Action item — When you reach the records below, output every one exactly as written but leave out any pictures.

Listed records —
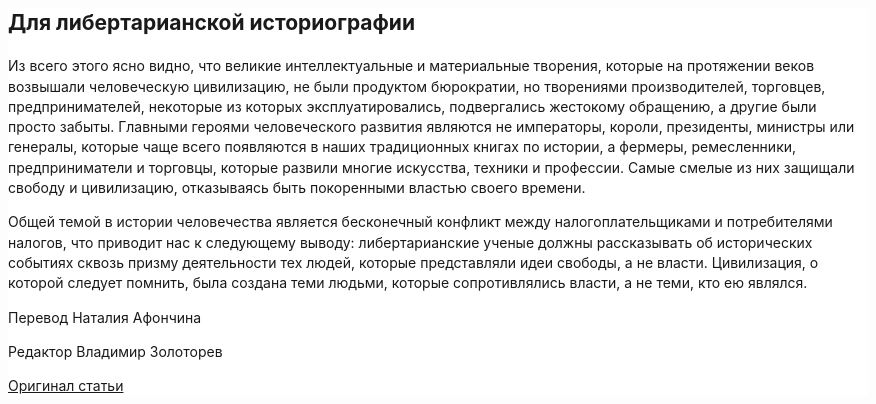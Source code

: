 ## Для либертарианской историографии

Из всего этого ясно видно, что великие интеллектуальные и материальные
творения, которые на протяжении веков возвышали человеческую
цивилизацию, не были продуктом бюрократии, но творениями производителей,
торговцев, предпринимателей, некоторые из которых эксплуатировались,
подвергались жестокому обращению, а другие были просто забыты. Главными
героями человеческого развития являются не императоры, короли,
президенты, министры или генералы, которые чаще всего появляются в наших
традиционных книгах по истории, а фермеры, ремесленники, предприниматели
и торговцы, которые развили многие искусства, техники и профессии. Самые
смелые из них защищали свободу и цивилизацию, отказываясь быть
покоренными властью своего времени.

Общей темой в истории человечества является бесконечный конфликт между
налогоплательщиками и потребителями налогов, что приводит нас к
следующему выводу: либертарианские ученые должны рассказывать об
исторических событиях сквозь призму деятельности тех людей, которые
представляли идеи свободы, а не власти. Цивилизация, о которой следует
помнить, была создана теми людьми, которые сопротивлялись власти, а не
теми, кто ею являлся.

Перевод Наталия Афончина


Редактор Владимир Золоторев

[Оригинал статьи](https://mises.org/wire/eternal-struggle-between-merchant-and-bureaucrat)
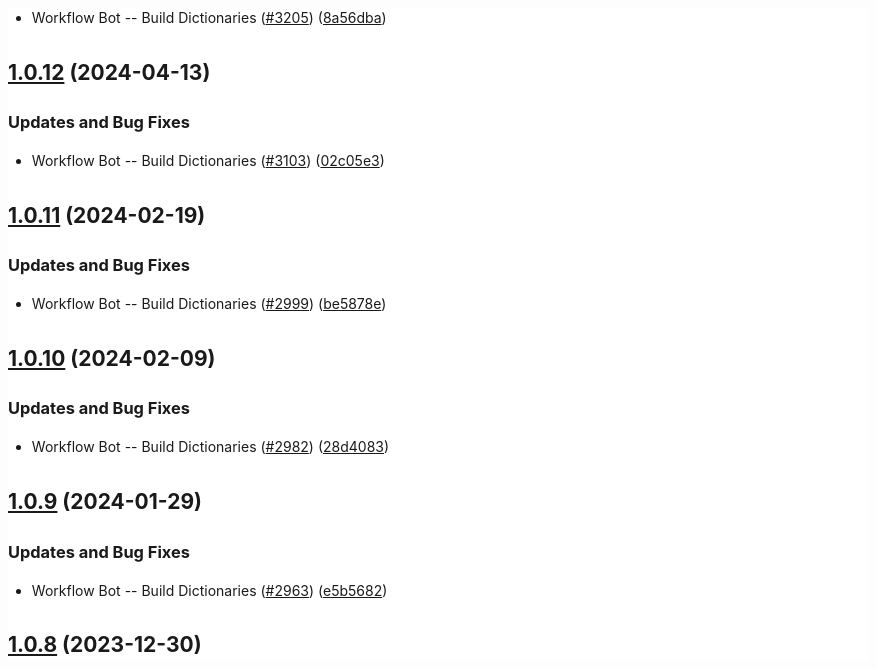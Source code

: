 * Workflow Bot -- Build Dictionaries ([#3205](https://github.com/khulnasoft/codetypo-dicts/issues/3205)) ([8a56dba](https://github.com/khulnasoft/codetypo-dicts/commit/8a56dba2acc59b9b1345d7657cd7aefcb4932824))

## [1.0.12](https://github.com/khulnasoft/codetypo-dicts/compare/@codetypo/dict-en-ca@1.0.11...@codetypo/dict-en-ca@1.0.12) (2024-04-13)


### Updates and Bug Fixes

* Workflow Bot -- Build Dictionaries ([#3103](https://github.com/khulnasoft/codetypo-dicts/issues/3103)) ([02c05e3](https://github.com/khulnasoft/codetypo-dicts/commit/02c05e392198f3ac0b1cd9132d37b0c147405632))

## [1.0.11](https://github.com/khulnasoft/codetypo-dicts/compare/@codetypo/dict-en-ca@1.0.10...@codetypo/dict-en-ca@1.0.11) (2024-02-19)


### Updates and Bug Fixes

* Workflow Bot -- Build Dictionaries ([#2999](https://github.com/khulnasoft/codetypo-dicts/issues/2999)) ([be5878e](https://github.com/khulnasoft/codetypo-dicts/commit/be5878ec21728dfc833917959e549b93d9d0e9b1))

## [1.0.10](https://github.com/khulnasoft/codetypo-dicts/compare/@codetypo/dict-en-ca@1.0.9...@codetypo/dict-en-ca@1.0.10) (2024-02-09)


### Updates and Bug Fixes

* Workflow Bot -- Build Dictionaries ([#2982](https://github.com/khulnasoft/codetypo-dicts/issues/2982)) ([28d4083](https://github.com/khulnasoft/codetypo-dicts/commit/28d4083c238b330772186ff7bb25f8ace97e8e61))

## [1.0.9](https://github.com/khulnasoft/codetypo-dicts/compare/@codetypo/dict-en-ca@1.0.8...@codetypo/dict-en-ca@1.0.9) (2024-01-29)


### Updates and Bug Fixes

* Workflow Bot -- Build Dictionaries ([#2963](https://github.com/khulnasoft/codetypo-dicts/issues/2963)) ([e5b5682](https://github.com/khulnasoft/codetypo-dicts/commit/e5b5682e112fe8f888a399016932972fc7763aa2))

## [1.0.8](https://github.com/khulnasoft/codetypo-dicts/compare/@codetypo/dict-en-ca@1.0.7...@codetypo/dict-en-ca@1.0.8) (2023-12-30)
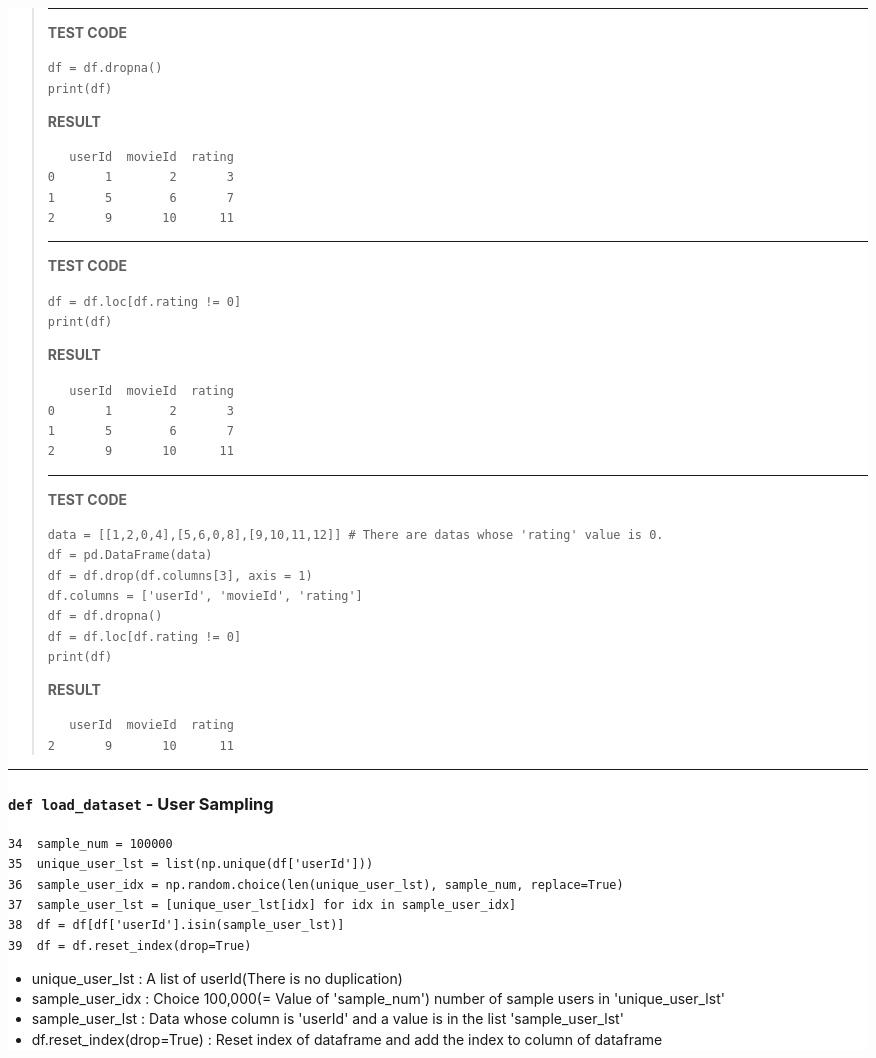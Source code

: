 > ---
> **TEST CODE**
> ```python3
> df = df.dropna()
> print(df)
> ```
> **RESULT**
> ```
>    userId  movieId  rating
> 0       1        2       3
> 1       5        6       7
> 2       9       10      11
> ```
> ---
> **TEST CODE**
> ```python3
> df = df.loc[df.rating != 0]
> print(df)
> ```
> **RESULT**
> ```
>    userId  movieId  rating
> 0       1        2       3
> 1       5        6       7
> 2       9       10      11
> ```
> ---
> **TEST CODE**
> ```python3
> data = [[1,2,0,4],[5,6,0,8],[9,10,11,12]] # There are datas whose 'rating' value is 0.
> df = pd.DataFrame(data)
> df = df.drop(df.columns[3], axis = 1)
> df.columns = ['userId', 'movieId', 'rating']
> df = df.dropna()
> df = df.loc[df.rating != 0]
> print(df)
> ```
> **RESULT**
> ```
>    userId  movieId  rating
> 2       9       10      11
> ```

---------
### `def load_dataset` - User Sampling
```python3
34  sample_num = 100000
35  unique_user_lst = list(np.unique(df['userId']))
36  sample_user_idx = np.random.choice(len(unique_user_lst), sample_num, replace=True)
37  sample_user_lst = [unique_user_lst[idx] for idx in sample_user_idx]
38  df = df[df['userId'].isin(sample_user_lst)]
39  df = df.reset_index(drop=True)
```
* unique_user_lst : A list of userId(There is no duplication)
* sample_user_idx : Choice 100,000(= Value of 'sample_num') number of sample users in 'unique_user_lst'
* sample_user_lst : Data whose column is 'userId' and a value is in the list 'sample_user_lst'
* df.reset_index(drop=True) : Reset index of dataframe and add the index to column of dataframe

Finished exercise —
Source code

: ## Для либертарианской историографии

Из всего этого ясно видно, что великие интеллектуальные и материальные
творения, которые на протяжении веков возвышали человеческую
цивилизацию, не были продуктом бюрократии, но творениями производителей,
торговцев, предпринимателей, некоторые из которых эксплуатировались,
подвергались жестокому обращению, а другие были просто забыты. Главными
героями человеческого развития являются не императоры, короли,
президенты, министры или генералы, которые чаще всего появляются в наших
традиционных книгах по истории, а фермеры, ремесленники, предприниматели
и торговцы, которые развили многие искусства, техники и профессии. Самые
смелые из них защищали свободу и цивилизацию, отказываясь быть
покоренными властью своего времени.

Общей темой в истории человечества является бесконечный конфликт между
налогоплательщиками и потребителями налогов, что приводит нас к
следующему выводу: либертарианские ученые должны рассказывать об
исторических событиях сквозь призму деятельности тех людей, которые
представляли идеи свободы, а не власти. Цивилизация, о которой следует
помнить, была создана теми людьми, которые сопротивлялись власти, а не
теми, кто ею являлся.

Перевод Наталия Афончина


Редактор Владимир Золоторев

[Оригинал статьи](https://mises.org/wire/eternal-struggle-between-merchant-and-bureaucrat)
Source code

: * Workflow Bot -- Build Dictionaries ([#3205](https://github.com/khulnasoft/codetypo-dicts/issues/3205)) ([8a56dba](https://github.com/khulnasoft/codetypo-dicts/commit/8a56dba2acc59b9b1345d7657cd7aefcb4932824))

## [1.0.12](https://github.com/khulnasoft/codetypo-dicts/compare/@codetypo/dict-en-ca@1.0.11...@codetypo/dict-en-ca@1.0.12) (2024-04-13)


### Updates and Bug Fixes

* Workflow Bot -- Build Dictionaries ([#3103](https://github.com/khulnasoft/codetypo-dicts/issues/3103)) ([02c05e3](https://github.com/khulnasoft/codetypo-dicts/commit/02c05e392198f3ac0b1cd9132d37b0c147405632))

## [1.0.11](https://github.com/khulnasoft/codetypo-dicts/compare/@codetypo/dict-en-ca@1.0.10...@codetypo/dict-en-ca@1.0.11) (2024-02-19)


### Updates and Bug Fixes

* Workflow Bot -- Build Dictionaries ([#2999](https://github.com/khulnasoft/codetypo-dicts/issues/2999)) ([be5878e](https://github.com/khulnasoft/codetypo-dicts/commit/be5878ec21728dfc833917959e549b93d9d0e9b1))

## [1.0.10](https://github.com/khulnasoft/codetypo-dicts/compare/@codetypo/dict-en-ca@1.0.9...@codetypo/dict-en-ca@1.0.10) (2024-02-09)


### Updates and Bug Fixes

* Workflow Bot -- Build Dictionaries ([#2982](https://github.com/khulnasoft/codetypo-dicts/issues/2982)) ([28d4083](https://github.com/khulnasoft/codetypo-dicts/commit/28d4083c238b330772186ff7bb25f8ace97e8e61))

## [1.0.9](https://github.com/khulnasoft/codetypo-dicts/compare/@codetypo/dict-en-ca@1.0.8...@codetypo/dict-en-ca@1.0.9) (2024-01-29)


### Updates and Bug Fixes

* Workflow Bot -- Build Dictionaries ([#2963](https://github.com/khulnasoft/codetypo-dicts/issues/2963)) ([e5b5682](https://github.com/khulnasoft/codetypo-dicts/commit/e5b5682e112fe8f888a399016932972fc7763aa2))

## [1.0.8](https://github.com/khulnasoft/codetypo-dicts/compare/@codetypo/dict-en-ca@1.0.7...@codetypo/dict-en-ca@1.0.8) (2023-12-30)
Source code

: > ---
> **TEST CODE**
> ```python3
> df = df.dropna()
> print(df)
> ```
> **RESULT**
> ```
>    userId  movieId  rating
> 0       1        2       3
> 1       5        6       7
> 2       9       10      11
> ```
> ---
> **TEST CODE**
> ```python3
> df = df.loc[df.rating != 0]
> print(df)
> ```
> **RESULT**
> ```
>    userId  movieId  rating
> 0       1        2       3
> 1       5        6       7
> 2       9       10      11
> ```
> ---
> **TEST CODE**
> ```python3
> data = [[1,2,0,4],[5,6,0,8],[9,10,11,12]] # There are datas whose 'rating' value is 0.
> df = pd.DataFrame(data)
> df = df.drop(df.columns[3], axis = 1)
> df.columns = ['userId', 'movieId', 'rating']
> df = df.dropna()
> df = df.loc[df.rating != 0]
> print(df)
> ```
> **RESULT**
> ```
>    userId  movieId  rating
> 2       9       10      11
> ```

---------
### `def load_dataset` - User Sampling
```python3
34  sample_num = 100000
35  unique_user_lst = list(np.unique(df['userId']))
36  sample_user_idx = np.random.choice(len(unique_user_lst), sample_num, replace=True)
37  sample_user_lst = [unique_user_lst[idx] for idx in sample_user_idx]
38  df = df[df['userId'].isin(sample_user_lst)]
39  df = df.reset_index(drop=True)
```
* unique_user_lst : A list of userId(There is no duplication)
* sample_user_idx : Choice 100,000(= Value of 'sample_num') number of sample users in 'unique_user_lst'
* sample_user_lst : Data whose column is 'userId' and a value is in the list 'sample_user_lst'
* df.reset_index(drop=True) : Reset index of dataframe and add the index to column of dataframe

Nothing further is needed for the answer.